Age range: 6-15 months
Question(s): Do babies notice important changes in the videos presented to them?
Assumption: The more unexpected, the more “surprising” a series of events is or the more it violates the expectation of babies, the longer they will look at the last, still frame of a movie. For instance, after babies see a dog playing with a ball in a video, they will be surprised to see a cat instead of the ball.
Procedure: We record the babies as they watch the experimental stimuli (seated in their parent’s lap), and we later code the videos, establishing the babies’ looking times in milliseconds. We compare the looking times of the babies between different videos. If we find that there is significant difference in the time babies spent looking at different videos, we assume that babies have noticed the differences in these events, or that they are surprised to see a certain results that is unexpected for them.
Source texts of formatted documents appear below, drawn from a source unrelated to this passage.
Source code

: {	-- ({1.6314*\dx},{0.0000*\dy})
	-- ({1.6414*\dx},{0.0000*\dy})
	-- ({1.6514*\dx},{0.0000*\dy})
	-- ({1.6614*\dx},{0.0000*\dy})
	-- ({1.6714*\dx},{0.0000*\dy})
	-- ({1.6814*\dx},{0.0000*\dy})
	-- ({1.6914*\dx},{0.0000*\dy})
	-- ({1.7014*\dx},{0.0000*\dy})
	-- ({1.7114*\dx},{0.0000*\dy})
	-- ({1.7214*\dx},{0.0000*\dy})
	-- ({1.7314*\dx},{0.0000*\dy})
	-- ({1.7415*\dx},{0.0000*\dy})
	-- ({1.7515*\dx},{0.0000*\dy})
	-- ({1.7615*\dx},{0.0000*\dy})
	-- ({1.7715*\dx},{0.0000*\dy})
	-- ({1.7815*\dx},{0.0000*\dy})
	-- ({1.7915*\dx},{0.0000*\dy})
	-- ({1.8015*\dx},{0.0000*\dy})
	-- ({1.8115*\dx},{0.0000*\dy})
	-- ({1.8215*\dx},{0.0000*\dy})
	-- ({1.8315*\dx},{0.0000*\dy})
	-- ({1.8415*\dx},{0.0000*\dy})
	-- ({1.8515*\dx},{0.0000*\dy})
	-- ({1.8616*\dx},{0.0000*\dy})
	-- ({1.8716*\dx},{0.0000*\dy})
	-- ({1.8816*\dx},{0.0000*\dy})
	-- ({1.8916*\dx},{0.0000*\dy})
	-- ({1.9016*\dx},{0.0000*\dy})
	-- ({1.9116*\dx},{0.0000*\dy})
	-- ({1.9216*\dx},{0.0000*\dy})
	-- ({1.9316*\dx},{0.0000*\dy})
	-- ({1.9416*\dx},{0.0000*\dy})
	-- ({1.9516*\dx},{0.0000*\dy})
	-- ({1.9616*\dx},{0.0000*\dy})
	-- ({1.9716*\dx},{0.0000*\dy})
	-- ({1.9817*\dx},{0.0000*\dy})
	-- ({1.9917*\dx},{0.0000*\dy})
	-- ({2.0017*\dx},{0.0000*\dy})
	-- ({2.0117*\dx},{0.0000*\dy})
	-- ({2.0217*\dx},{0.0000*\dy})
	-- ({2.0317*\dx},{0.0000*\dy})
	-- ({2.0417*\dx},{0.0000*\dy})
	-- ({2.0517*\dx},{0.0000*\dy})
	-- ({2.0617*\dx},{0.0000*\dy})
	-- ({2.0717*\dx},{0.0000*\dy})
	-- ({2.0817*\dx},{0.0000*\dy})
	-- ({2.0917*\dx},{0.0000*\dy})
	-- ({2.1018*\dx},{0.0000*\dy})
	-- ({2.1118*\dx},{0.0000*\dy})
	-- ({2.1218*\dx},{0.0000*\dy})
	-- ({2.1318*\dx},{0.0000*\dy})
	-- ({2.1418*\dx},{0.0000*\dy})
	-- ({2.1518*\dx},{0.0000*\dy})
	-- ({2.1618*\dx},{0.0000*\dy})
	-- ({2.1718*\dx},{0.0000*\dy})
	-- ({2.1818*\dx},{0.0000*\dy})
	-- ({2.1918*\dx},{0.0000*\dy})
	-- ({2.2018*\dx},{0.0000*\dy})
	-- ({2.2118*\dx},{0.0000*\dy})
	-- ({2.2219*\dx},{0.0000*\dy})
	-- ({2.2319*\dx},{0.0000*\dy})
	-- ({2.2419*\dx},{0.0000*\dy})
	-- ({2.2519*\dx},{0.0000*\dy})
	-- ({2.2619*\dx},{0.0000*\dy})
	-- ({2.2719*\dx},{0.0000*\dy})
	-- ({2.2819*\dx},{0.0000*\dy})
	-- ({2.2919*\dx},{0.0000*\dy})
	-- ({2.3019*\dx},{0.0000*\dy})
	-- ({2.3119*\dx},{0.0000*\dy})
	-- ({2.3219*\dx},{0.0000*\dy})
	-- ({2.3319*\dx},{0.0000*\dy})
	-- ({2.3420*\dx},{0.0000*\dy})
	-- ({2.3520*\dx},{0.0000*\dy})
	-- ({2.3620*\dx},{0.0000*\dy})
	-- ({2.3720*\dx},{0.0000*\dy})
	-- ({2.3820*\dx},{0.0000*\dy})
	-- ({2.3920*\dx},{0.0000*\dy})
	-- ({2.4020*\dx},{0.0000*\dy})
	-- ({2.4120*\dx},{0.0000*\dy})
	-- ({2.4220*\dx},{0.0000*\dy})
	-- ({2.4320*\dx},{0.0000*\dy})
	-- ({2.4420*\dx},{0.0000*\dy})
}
Example: One of our studies have explored whether 9 months old babies notice a change in the number or identity of entities or objects. In a study, infants saw 3 ducks on a table. Changes were made in the scene in two ways: one group of the infants saw 2 ducks instead of 3, while another group saw 3 buckets instead of ducks. We have observed that in case the experimenter doesn’t talk to the babies during the events, only executes the switch, the babies notice the change in number more often than the change in identity. This means that they look longer at an outcome when 3 objects became 2, but they don’t look longer if they see different objects compared to the originals. However, this pattern of looking is reversed in a communicative situation: if the experimenter greets the infants and smiles at them, the babies notice the identity changed more often. We assume that the explanation for this finding is that communication draws the attention of babies to the unique details of objects.